Disse un giorno chi gli voleva bene, e ne voleva a personaggi tutti d'un pezzo come lui, che Felice Gimondi aveva qualcosa di Sandro Pertini e qualcos'altro di Dino Zoff. Cioè un'impatto, una cadenza e una presenza che non si possono misurare a parole, a vittorie o ad età ma soltanto standoci di fronte. Lasciava una traccia anche in bicicletta, un'ombra anche all'ombra, una scia di umanità raramente riscontrabili nel mondo dello sport, anzi nel mondo.
Gimondi, o Gimondì come lo chiamavano i francesi soggiogati dalla sua classe e dalla signorilità, se ne è andato a 76 anni per colpa di un malore mentre faceva il bagno in Sicilia a Giardini Naxos, dov'era in vacanza con la moglie Tiziana: vani tutti i soccorsi.
Nato a Sedrina, era l'emblema di Bergamo, al pari dell'Atalanta, per quel suo innato pragmatismo, per quella sua capacità di racchiudere in maniera totale garbo, secchezza e perfino bontà d'animo. Era tutto ciò che si può chiedere a un ciclista (vinceva in salita, a cronometro, in volata) e a un uomo: parlava soltanto quando contava farlo, lasciando il segno. Non era anticonformista né conformista: seguiva soltanto la sua testa, la sua coerenza, la sua saggezza e la sua visione delle cose d'altri tempi, bei tempi.

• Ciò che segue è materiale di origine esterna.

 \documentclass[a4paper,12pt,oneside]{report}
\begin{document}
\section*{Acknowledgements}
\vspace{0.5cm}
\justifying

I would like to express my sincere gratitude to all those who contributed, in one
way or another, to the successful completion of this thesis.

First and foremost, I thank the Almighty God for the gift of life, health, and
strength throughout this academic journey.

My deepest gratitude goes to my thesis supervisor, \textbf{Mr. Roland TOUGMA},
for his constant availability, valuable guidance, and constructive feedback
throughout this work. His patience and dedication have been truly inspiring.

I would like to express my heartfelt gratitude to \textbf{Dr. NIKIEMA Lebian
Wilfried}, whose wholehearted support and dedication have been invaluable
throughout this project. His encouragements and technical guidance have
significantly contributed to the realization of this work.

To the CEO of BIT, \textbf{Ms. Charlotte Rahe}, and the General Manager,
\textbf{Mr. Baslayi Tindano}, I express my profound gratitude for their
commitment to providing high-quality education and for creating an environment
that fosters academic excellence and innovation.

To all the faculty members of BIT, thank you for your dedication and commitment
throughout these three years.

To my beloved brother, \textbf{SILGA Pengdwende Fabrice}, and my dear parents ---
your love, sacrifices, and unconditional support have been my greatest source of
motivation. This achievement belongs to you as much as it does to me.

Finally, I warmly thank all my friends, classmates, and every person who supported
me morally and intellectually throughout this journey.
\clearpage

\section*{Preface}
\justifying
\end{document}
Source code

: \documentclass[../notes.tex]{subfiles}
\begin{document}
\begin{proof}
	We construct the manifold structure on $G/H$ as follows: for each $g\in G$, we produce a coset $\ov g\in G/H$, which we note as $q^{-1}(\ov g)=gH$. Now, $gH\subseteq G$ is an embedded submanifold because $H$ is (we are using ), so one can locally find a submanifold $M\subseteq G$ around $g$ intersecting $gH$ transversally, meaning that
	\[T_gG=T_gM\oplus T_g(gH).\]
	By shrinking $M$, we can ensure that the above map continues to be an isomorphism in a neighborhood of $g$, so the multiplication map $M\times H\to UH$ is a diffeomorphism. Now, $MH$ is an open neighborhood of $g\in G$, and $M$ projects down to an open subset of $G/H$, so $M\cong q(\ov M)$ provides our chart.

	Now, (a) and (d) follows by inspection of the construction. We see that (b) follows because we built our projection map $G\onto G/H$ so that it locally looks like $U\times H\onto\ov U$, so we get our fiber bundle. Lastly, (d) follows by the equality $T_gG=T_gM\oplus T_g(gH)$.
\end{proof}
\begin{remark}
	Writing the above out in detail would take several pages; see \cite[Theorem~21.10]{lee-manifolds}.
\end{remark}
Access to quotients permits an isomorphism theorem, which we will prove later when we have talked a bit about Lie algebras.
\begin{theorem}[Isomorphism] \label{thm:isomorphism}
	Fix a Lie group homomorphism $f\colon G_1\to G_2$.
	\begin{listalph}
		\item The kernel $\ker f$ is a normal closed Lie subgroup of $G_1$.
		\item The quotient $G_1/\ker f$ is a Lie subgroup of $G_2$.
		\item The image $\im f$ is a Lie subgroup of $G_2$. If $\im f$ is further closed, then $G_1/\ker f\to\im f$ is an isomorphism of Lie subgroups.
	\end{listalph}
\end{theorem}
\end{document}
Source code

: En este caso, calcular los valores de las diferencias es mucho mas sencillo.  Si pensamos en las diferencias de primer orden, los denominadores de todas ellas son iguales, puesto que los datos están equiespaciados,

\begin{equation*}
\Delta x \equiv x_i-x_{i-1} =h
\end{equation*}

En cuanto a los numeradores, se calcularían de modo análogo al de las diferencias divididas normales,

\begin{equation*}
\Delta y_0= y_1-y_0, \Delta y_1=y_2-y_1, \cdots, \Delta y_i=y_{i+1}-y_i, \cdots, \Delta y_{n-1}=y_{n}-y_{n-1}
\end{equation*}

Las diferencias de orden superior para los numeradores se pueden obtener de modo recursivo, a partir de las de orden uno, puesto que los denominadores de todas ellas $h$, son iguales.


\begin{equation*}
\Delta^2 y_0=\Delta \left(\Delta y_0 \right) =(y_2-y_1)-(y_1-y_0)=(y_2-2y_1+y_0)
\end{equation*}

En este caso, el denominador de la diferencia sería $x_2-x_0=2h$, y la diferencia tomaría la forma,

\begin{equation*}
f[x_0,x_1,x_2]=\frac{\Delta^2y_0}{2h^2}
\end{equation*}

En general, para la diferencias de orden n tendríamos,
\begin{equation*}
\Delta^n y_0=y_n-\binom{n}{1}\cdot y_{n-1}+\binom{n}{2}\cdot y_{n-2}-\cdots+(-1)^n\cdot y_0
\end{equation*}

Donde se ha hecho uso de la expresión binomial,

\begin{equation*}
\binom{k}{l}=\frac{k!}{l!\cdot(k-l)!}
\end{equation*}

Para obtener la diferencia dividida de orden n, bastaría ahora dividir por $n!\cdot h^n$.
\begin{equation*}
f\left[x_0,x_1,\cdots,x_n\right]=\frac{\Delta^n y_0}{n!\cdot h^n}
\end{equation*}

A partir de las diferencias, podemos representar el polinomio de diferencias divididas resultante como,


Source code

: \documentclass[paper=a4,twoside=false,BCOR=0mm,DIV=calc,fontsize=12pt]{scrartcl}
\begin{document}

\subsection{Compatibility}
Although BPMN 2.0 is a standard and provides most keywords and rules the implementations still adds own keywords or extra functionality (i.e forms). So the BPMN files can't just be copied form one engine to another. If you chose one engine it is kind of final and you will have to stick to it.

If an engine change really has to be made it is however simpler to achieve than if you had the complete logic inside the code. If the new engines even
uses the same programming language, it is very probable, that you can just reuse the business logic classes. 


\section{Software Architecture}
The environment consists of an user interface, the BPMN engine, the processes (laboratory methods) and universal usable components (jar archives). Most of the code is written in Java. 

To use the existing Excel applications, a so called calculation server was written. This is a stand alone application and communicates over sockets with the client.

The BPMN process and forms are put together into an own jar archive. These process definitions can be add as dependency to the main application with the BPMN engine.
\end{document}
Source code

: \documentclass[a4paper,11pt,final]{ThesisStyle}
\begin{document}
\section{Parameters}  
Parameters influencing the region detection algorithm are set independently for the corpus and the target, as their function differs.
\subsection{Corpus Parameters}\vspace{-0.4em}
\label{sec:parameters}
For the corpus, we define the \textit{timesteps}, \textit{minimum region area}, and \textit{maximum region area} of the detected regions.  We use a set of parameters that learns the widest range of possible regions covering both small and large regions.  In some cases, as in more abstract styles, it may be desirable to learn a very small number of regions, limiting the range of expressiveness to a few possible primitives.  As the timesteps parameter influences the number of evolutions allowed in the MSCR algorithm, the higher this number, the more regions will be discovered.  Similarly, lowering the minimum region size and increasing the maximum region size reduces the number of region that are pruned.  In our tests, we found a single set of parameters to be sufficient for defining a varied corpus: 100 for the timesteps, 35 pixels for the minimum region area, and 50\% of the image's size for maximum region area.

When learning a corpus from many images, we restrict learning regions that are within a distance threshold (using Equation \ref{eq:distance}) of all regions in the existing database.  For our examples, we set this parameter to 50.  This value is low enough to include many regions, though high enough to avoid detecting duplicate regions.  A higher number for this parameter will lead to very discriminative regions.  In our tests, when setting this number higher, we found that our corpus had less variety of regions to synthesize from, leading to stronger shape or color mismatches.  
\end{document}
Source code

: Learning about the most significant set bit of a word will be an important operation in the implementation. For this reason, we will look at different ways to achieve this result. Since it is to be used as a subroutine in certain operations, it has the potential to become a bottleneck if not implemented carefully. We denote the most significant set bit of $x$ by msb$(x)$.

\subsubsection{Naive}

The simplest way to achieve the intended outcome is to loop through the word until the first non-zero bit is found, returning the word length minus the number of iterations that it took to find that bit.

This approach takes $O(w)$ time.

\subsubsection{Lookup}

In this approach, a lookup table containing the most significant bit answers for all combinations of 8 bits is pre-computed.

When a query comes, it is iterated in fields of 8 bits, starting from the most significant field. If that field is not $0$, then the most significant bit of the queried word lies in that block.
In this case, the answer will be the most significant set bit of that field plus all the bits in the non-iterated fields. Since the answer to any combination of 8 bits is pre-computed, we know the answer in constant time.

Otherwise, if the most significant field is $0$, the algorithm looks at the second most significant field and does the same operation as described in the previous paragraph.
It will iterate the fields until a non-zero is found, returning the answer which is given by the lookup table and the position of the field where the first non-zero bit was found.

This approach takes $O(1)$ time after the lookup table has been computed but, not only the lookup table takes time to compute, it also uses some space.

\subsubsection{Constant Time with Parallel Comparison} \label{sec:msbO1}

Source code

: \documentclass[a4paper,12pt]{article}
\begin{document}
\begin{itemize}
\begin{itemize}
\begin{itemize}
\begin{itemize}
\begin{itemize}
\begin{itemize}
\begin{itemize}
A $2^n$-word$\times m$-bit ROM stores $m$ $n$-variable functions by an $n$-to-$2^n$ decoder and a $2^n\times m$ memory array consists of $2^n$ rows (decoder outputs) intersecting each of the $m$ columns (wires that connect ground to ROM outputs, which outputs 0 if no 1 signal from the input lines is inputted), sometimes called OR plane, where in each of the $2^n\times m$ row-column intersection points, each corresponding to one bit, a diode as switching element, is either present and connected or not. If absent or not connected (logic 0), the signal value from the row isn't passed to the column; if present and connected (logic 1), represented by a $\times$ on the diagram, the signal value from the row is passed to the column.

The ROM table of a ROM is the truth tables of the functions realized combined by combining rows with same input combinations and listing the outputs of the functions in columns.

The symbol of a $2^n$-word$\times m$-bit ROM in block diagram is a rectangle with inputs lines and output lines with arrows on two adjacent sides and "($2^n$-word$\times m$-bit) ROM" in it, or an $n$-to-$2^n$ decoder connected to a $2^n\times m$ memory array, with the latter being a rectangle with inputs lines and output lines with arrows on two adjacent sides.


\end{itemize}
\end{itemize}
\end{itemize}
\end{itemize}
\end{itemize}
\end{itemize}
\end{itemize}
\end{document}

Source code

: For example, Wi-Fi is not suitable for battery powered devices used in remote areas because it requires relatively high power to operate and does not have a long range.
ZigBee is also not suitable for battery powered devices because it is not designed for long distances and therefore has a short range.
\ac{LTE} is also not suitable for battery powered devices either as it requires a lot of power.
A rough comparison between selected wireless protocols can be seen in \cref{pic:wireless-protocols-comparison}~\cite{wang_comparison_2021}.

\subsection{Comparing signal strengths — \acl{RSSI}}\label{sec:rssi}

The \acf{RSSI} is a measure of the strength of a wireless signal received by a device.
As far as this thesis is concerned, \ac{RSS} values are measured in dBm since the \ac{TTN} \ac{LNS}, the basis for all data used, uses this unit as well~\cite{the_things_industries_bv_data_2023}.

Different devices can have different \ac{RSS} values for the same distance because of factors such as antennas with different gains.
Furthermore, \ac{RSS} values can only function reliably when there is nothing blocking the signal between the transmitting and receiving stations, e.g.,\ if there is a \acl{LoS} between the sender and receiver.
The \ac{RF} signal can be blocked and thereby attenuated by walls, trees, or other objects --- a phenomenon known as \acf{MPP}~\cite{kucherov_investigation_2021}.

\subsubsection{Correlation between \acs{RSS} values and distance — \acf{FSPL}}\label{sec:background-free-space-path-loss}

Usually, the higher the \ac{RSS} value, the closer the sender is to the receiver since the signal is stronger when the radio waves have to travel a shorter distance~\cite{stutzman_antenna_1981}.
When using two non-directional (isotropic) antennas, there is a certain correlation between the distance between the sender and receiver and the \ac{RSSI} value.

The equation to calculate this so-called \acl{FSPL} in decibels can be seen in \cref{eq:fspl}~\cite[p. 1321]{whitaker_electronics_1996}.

Il quotidiano francese L'Equipe, che lo sta ricordando al pari di un presidente della Repubblica o di un cavaliere mondiale dello sport, ha scavato più in profondità della semplice statistica sottolineando che nel 1968, dopo essersi aggiudicato la Vuelta, divenne il secondo ciclista di tutti i tempi ad aver vinto i tre grandi giri (Tour 1965, Giro 1967-68-76) insieme ad Anquetil: oggi questi campionissimi sono sette.
Gimondi, scrivono i francesi, è stato uno dei più grandi rivali di Eddy Merckx: questo gli è valso lo status di idolo («Gimondi était l'un des plus sérieux rivaux d'Eddy Merckx, ce qui lui valait un statut d'idole»). Ma non sono nemmeno il Mondiale a Barcellona '73, la Milano-Sanremo, la Roubaix, i due Giri di Lombardia, i due campionati italiani, il record di podi al Giro (3 primi, 2 secondi, 4 terzi posti) a lasciare in tutti questa sensazione di vuoto incolmabile di fronte alla scomparsa di Gimondi.
E' l'idea, purtroppo impossibile, che fosse impossibile arrivare al giorno in cui perfino Gimondi diventasse mortale. Lui che in bicicletta, e nella vita, sembrava danzare in frac e cilindro per l'eternità. Con una nonchalance, un'autorevolezza e una sapienza davvero immortali.
Immortale come la fotografia a cui diceva d'essere più legato, poiché gli provocò un dolore mai superato: Champs-Élysées 1998, il braccio di Felice alza quello di Pantani che vince il Tour 33 anni dopo di lui.
Gimondi considerava davvero il Pirata come un figlio: siamo abbastanza certi che in questo momento gli starà facendo un bel discorsetto, prima di abbracciarlo come avrebbe voluto fare dal giorno di San Valentino del 2004.